--- RECORDS FOR THE TASK Enclosed Below ---

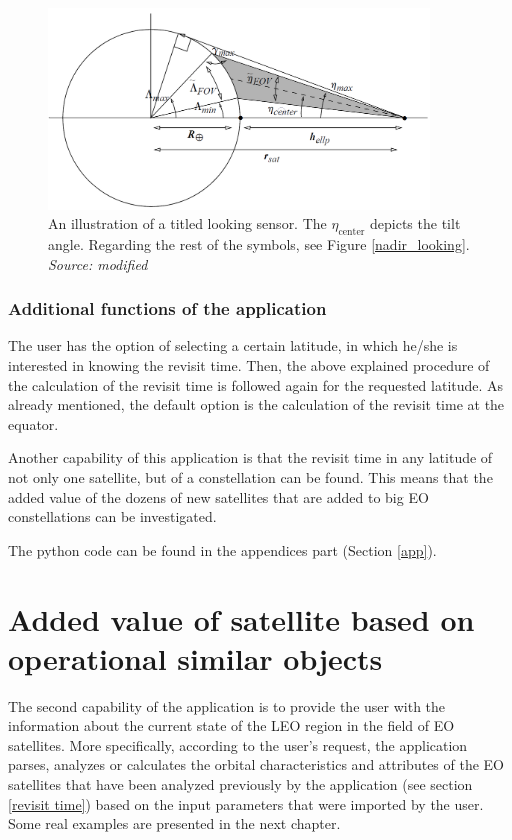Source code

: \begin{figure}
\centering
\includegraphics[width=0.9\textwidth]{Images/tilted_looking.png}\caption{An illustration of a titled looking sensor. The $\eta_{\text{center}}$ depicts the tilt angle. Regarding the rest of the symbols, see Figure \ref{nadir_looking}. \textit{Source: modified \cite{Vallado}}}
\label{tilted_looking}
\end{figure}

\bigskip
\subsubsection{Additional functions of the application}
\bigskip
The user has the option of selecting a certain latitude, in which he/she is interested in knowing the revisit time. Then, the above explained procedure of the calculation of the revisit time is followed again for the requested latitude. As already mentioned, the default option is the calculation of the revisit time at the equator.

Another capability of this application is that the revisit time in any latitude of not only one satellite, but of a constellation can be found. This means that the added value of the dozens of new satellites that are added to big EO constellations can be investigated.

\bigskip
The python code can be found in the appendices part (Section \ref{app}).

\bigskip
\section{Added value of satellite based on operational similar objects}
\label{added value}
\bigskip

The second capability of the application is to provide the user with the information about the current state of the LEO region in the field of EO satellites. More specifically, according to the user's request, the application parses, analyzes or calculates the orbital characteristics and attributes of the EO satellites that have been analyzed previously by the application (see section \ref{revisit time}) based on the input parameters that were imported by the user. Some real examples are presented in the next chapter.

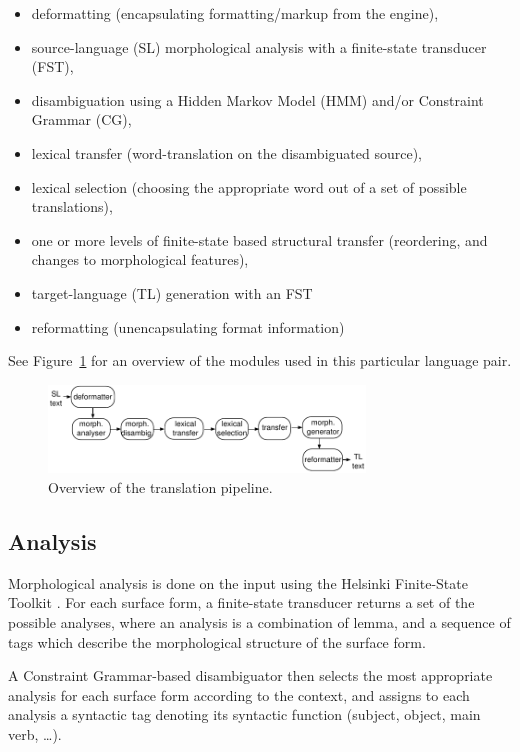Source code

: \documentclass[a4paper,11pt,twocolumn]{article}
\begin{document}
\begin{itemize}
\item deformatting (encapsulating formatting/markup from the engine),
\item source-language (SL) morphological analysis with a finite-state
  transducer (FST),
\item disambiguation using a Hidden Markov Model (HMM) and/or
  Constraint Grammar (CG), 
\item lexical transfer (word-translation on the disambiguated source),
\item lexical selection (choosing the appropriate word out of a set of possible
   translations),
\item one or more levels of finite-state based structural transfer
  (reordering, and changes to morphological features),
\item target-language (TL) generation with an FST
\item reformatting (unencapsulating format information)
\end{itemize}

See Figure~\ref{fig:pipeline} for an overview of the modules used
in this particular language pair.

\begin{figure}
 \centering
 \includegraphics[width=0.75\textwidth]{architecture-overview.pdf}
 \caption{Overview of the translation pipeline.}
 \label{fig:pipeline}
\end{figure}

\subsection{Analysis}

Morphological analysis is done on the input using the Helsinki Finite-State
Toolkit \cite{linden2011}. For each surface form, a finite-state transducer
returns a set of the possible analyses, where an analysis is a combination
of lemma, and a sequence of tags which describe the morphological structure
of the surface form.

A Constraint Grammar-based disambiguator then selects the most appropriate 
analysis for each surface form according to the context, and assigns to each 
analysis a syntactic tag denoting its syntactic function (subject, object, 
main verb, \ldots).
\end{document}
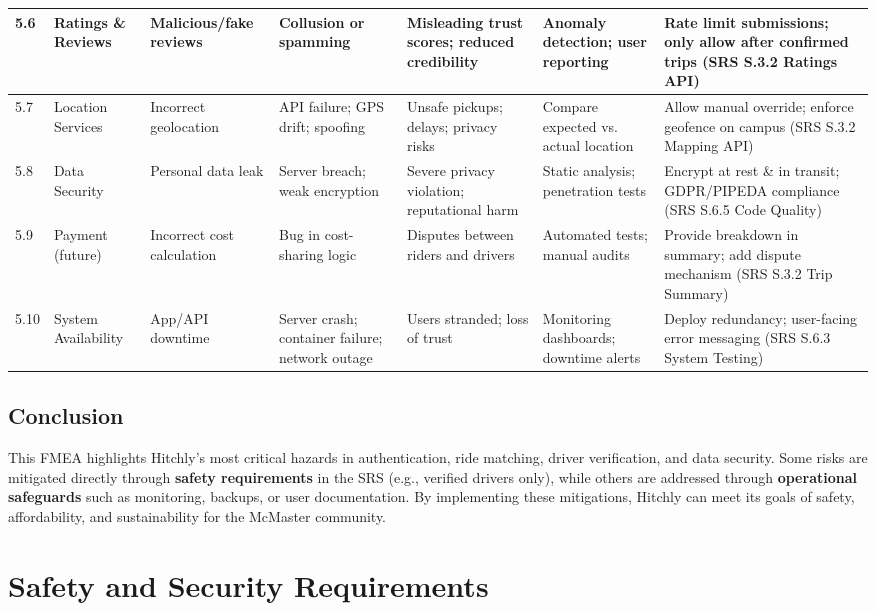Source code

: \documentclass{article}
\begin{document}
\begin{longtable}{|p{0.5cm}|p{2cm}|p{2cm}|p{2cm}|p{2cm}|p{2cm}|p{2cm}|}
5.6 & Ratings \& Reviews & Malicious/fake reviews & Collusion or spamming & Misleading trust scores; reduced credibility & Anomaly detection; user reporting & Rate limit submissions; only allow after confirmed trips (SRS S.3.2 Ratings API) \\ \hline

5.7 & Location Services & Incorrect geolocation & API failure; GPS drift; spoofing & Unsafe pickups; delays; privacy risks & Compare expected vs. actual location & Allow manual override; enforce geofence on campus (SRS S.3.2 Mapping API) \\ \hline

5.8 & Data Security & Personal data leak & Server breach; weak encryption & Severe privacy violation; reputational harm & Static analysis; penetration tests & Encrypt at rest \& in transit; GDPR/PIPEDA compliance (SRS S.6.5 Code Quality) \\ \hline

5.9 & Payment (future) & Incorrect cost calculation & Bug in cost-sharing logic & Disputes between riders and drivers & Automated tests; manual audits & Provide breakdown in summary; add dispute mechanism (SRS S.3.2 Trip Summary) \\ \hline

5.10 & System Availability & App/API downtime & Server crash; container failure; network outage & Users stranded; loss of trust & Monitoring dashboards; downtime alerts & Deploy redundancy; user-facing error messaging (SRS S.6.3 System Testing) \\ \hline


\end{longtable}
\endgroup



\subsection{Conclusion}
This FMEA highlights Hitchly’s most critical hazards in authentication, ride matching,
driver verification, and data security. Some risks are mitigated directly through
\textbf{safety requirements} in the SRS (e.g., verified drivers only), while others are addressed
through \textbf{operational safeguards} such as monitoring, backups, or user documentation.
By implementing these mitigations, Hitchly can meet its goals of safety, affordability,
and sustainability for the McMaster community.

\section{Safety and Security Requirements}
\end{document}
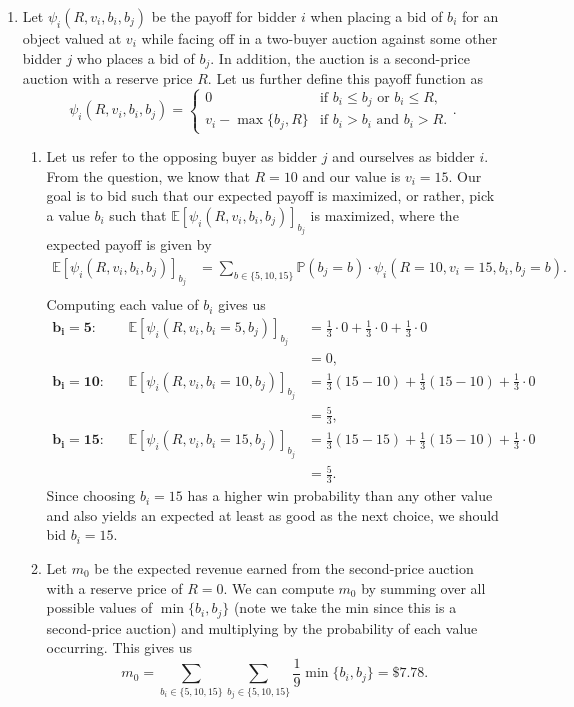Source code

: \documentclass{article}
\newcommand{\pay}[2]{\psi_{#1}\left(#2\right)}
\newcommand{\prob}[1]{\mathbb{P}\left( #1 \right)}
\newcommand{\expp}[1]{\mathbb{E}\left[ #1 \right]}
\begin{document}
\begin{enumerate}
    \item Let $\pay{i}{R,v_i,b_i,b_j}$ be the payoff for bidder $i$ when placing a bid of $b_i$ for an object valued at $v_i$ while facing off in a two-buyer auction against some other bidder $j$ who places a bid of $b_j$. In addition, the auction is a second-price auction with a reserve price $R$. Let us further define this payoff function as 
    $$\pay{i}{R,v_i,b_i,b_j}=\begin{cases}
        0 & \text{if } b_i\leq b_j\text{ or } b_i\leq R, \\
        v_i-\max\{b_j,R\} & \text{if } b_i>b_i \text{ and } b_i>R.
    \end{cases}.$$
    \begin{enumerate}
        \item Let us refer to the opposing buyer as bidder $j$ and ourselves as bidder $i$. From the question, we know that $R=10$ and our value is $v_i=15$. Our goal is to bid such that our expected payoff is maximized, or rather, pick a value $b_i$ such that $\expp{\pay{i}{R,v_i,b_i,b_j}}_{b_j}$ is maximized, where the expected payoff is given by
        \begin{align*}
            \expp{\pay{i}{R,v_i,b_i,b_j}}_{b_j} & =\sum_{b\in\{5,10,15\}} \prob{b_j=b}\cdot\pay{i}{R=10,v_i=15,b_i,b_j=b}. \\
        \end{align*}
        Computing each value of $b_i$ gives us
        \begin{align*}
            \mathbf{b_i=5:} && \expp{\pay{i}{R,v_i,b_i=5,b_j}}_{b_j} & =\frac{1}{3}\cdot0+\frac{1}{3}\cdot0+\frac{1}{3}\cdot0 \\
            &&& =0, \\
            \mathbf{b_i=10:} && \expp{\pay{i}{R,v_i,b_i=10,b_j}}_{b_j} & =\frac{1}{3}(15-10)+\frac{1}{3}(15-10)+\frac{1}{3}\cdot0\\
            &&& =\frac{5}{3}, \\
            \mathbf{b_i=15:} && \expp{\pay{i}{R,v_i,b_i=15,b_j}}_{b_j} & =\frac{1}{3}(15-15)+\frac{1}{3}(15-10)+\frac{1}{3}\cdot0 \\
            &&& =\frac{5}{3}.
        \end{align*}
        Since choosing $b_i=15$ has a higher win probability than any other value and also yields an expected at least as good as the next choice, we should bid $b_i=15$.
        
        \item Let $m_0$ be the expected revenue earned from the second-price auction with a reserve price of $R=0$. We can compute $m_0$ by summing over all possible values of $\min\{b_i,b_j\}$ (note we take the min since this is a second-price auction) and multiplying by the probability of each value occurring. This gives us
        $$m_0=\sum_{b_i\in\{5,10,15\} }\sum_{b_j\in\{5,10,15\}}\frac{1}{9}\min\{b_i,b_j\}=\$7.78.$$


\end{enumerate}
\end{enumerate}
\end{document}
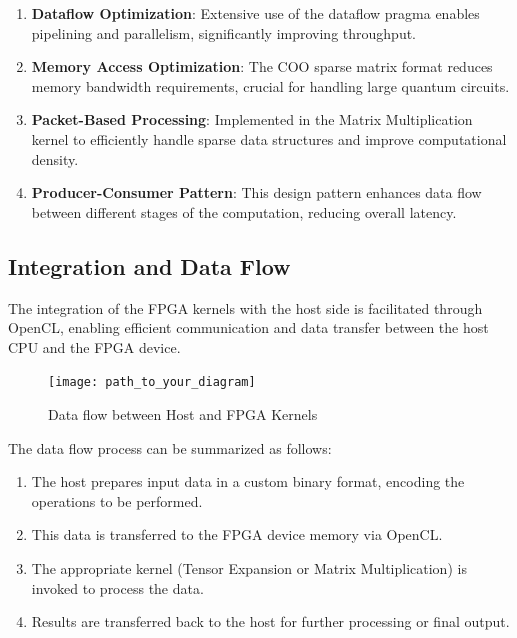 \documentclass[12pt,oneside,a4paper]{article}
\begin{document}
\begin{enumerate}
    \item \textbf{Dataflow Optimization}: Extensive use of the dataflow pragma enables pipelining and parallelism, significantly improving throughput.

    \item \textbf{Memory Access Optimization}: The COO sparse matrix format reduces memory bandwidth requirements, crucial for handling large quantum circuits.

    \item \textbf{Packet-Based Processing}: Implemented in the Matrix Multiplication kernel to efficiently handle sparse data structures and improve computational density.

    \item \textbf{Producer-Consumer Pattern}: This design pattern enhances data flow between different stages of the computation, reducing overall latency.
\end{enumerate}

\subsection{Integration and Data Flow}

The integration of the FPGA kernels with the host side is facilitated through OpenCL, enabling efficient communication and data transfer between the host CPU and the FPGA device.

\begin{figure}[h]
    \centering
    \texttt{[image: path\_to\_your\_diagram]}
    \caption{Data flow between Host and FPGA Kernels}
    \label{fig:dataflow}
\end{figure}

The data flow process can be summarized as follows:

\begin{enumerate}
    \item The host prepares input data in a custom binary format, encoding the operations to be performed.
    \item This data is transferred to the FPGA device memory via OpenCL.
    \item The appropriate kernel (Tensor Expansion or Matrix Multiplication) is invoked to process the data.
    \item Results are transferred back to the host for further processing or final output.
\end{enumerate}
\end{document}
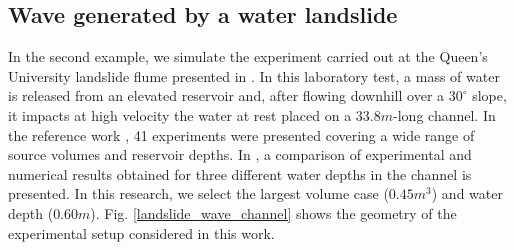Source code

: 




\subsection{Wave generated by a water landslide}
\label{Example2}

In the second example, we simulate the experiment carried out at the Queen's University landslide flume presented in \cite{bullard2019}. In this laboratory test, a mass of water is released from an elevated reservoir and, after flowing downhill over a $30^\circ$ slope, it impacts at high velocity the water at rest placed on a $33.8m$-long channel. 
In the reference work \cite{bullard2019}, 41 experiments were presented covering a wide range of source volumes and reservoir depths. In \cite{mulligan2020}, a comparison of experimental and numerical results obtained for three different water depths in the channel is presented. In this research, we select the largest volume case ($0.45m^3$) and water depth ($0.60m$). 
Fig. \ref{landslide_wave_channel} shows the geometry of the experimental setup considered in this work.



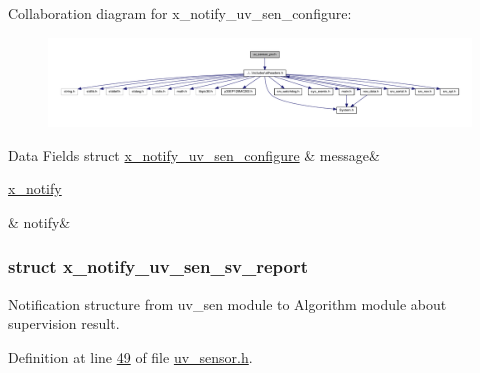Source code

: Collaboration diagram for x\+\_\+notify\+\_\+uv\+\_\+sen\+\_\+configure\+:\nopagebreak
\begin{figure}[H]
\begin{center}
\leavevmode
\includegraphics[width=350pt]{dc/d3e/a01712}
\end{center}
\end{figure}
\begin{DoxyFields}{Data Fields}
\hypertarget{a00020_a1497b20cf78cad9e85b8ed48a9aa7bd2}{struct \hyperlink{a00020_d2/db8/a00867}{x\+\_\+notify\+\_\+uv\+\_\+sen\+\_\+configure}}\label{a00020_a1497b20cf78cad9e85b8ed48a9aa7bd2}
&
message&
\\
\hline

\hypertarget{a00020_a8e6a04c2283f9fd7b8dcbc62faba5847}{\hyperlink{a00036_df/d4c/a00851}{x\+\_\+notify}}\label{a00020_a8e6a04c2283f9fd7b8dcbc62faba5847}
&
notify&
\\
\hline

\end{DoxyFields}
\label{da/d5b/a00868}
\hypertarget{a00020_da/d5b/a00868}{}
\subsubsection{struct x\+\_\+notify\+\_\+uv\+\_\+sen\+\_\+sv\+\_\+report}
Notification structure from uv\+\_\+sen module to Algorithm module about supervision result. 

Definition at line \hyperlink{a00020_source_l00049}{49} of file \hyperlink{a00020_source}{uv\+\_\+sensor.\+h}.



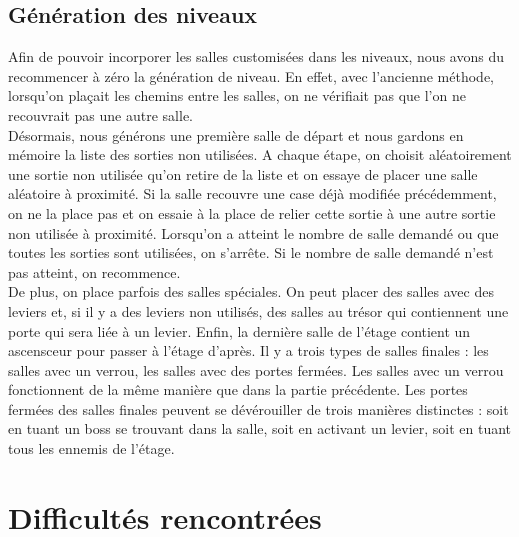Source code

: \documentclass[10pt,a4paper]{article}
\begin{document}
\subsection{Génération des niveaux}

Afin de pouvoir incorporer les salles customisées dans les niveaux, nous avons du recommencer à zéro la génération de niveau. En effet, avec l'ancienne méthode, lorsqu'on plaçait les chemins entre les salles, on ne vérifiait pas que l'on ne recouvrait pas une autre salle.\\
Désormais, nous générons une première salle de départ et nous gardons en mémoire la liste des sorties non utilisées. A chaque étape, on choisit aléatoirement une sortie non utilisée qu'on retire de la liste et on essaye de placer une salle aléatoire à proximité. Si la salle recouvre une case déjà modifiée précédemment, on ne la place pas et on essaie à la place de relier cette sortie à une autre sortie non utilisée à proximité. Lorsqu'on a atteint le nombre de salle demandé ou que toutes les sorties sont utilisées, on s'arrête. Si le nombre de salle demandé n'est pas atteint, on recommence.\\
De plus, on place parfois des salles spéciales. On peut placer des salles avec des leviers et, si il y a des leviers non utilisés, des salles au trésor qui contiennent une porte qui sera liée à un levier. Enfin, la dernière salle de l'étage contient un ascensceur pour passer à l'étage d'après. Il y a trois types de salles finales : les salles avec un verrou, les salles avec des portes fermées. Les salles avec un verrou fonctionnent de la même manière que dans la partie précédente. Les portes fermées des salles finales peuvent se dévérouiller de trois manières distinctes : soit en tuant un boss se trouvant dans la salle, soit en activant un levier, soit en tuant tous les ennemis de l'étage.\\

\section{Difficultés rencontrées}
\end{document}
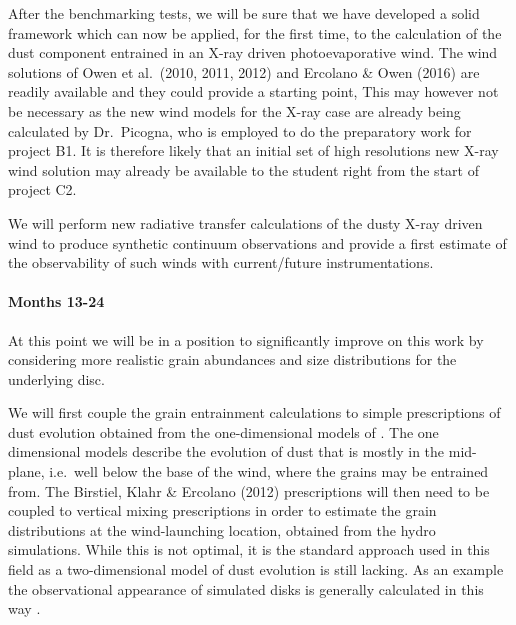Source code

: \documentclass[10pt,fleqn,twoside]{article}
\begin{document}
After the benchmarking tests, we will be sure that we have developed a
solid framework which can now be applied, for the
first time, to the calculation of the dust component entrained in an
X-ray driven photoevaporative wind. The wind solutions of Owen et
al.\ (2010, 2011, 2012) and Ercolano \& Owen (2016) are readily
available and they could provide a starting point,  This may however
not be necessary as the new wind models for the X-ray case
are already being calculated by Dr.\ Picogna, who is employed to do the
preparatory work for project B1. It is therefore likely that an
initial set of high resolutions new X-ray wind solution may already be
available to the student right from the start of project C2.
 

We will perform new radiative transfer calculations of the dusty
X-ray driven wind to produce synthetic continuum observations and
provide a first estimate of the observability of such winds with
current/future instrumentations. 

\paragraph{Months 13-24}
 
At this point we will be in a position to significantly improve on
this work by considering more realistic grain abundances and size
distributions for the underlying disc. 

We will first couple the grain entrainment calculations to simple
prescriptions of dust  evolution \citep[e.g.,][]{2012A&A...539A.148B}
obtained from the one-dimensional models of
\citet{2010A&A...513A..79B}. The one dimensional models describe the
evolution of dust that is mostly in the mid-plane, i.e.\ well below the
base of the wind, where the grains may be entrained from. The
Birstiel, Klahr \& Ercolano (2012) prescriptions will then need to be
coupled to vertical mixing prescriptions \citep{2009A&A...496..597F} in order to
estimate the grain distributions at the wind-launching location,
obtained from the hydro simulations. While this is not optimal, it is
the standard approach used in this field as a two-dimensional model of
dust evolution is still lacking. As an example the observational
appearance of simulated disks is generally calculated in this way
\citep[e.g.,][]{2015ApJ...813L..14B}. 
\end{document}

--- End of Enclosed RECORDS FOR THE TASK ---

DIRECTIONS FOR THIS TASK -> Reply with nothing but a number: how many lines of the entries above contain the string "entrained"?

RESULT OF THE TASK -> 2